Johnny, do you feel that bloggers have diminished the role of a restaurant critic today? JT:No, I don’t. It’s all part of the discussion.
So what’s your take on the role of the traditional print restaurant critic today? GG: Let’s say The Miami Herald is gone tomorrow. [Journalists] can do a great job on their own blogs, but the problem with that is how do you monetize it?
SG: I do try to check out The Herald and Sun Sentinel online. The role of the traditional print restaurant critic is also evolving—more and more print critics have started their own blogs or websites to stay relevant.
RR: Well, take Sam Sifton at The New York Times. I read every single review he writes. I think there’s room for really great writers, but it doesn’t necessarily have to involve print media.
Lee Schrager moderates the discussion at Edge Steak & Bar
How do your blogs differ from one another?

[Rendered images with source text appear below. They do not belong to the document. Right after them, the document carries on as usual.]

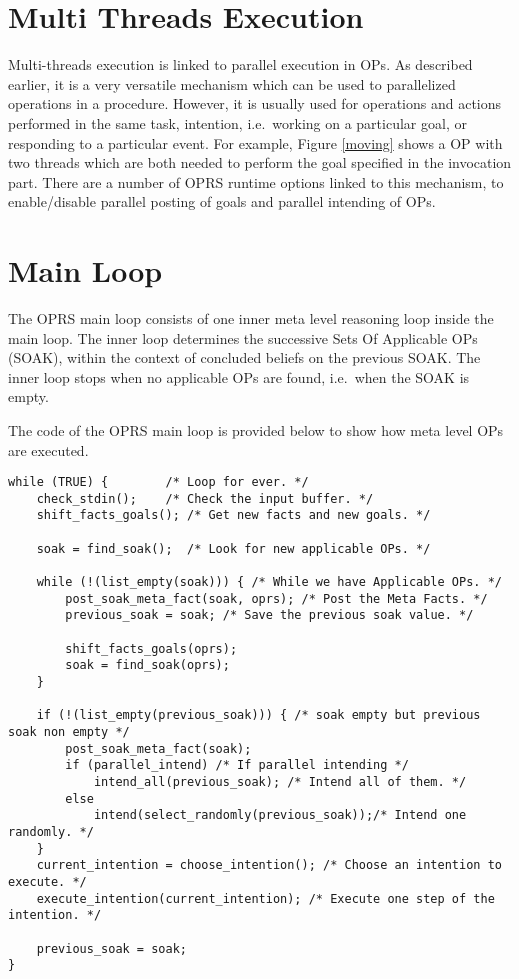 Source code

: \section{Multi Threads Execution}


Multi-threads execution is linked to parallel execution in OPs. As
described earlier, it is a very versatile mechanism which can be used to
parallelized operations in a procedure. However, it is usually used for
operations and actions performed in the same task, intention, i.e.\ working on a
particular goal, or responding to a particular event. For example, Figure
\ref{moving} shows a OP with two threads which are both needed to perform the
goal specified in the invocation part. There are a number of OPRS runtime
options linked to this mechanism, to enable/disable parallel posting of goals
and parallel intending of OPs.

\section{\CPK{} Main Loop}

The OPRS main loop consists of one inner meta level reasoning loop
inside the main loop. The inner loop determines
the successive Sets Of Applicable OPs (SOAK), within the context of
concluded beliefs on the previous SOAK. The inner loop stops when no
applicable OPs are found, i.e.\  when the SOAK is empty.

The code of the OPRS main loop is provided below to show how meta level OPs are 
executed.

\begin{verbatim}
while (TRUE) {        /* Loop for ever. */
    check_stdin();    /* Check the input buffer. */
    shift_facts_goals(); /* Get new facts and new goals. */

    soak = find_soak();  /* Look for new applicable OPs. */

    while (!(list_empty(soak))) { /* While we have Applicable OPs. */
        post_soak_meta_fact(soak, oprs); /* Post the Meta Facts. */
        previous_soak = soak; /* Save the previous soak value. */

        shift_facts_goals(oprs);
        soak = find_soak(oprs);
    }

    if (!(list_empty(previous_soak))) { /* soak empty but previous soak non empty */
        post_soak_meta_fact(soak);
        if (parallel_intend) /* If parallel intending */
            intend_all(previous_soak); /* Intend all of them. */
        else
            intend(select_randomly(previous_soak));/* Intend one randomly. */
    }
    current_intention = choose_intention(); /* Choose an intention to execute. */
    execute_intention(current_intention); /* Execute one step of the intention. */

    previous_soak = soak;
}
\end{verbatim}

SG: We [Assault & Pepper] are not anonymous. Half the fun is getting to know the chefs, seeing their food inspirations, and talking to them about it—spending the day with chefs at farmers’ markets.
CG: I go in and nobody knows me, nobody recognizes me. I just stick to my dining experiences.
RR: If Yelp is a democracy, my blog is an oligarchy—four different food bloggers who get together and compile what they think are the 20 best restaurants that month and rank them. Most of the content on my blog falls under chef and restaurant news.
How do you judge a post on Yelp? What throws up a red flag? JT: I mean, it’s pretty clear when there’s a vendetta. It’s why we have our Elite Squad and our trusted users, people who review a lot. I know that it’s their voices and opinions, which makes me more likely to care about what they have to say.
And if somebody is particularly cruel, is there a way to monitor that on Yelp? JT:Yes and no. If there’s a review that breaks our terms of service—say, offensive language—yes, of course I can take it down. Yelpers can flag a review that might have disparaging comments, but just because someone disagrees with what they might have to say, you can’t necessarily take it down.
What advice do you have for those who want to start a food blog? CG: Be honest. JT: Be authentic, because people pick up on that. RR: Don’t take a dollar from anybody. Don’t put up ads. Do it because you care about it. SG: Learn. Just learn about food and the chefs. GG: I want something unique—I want to hear a unique voice.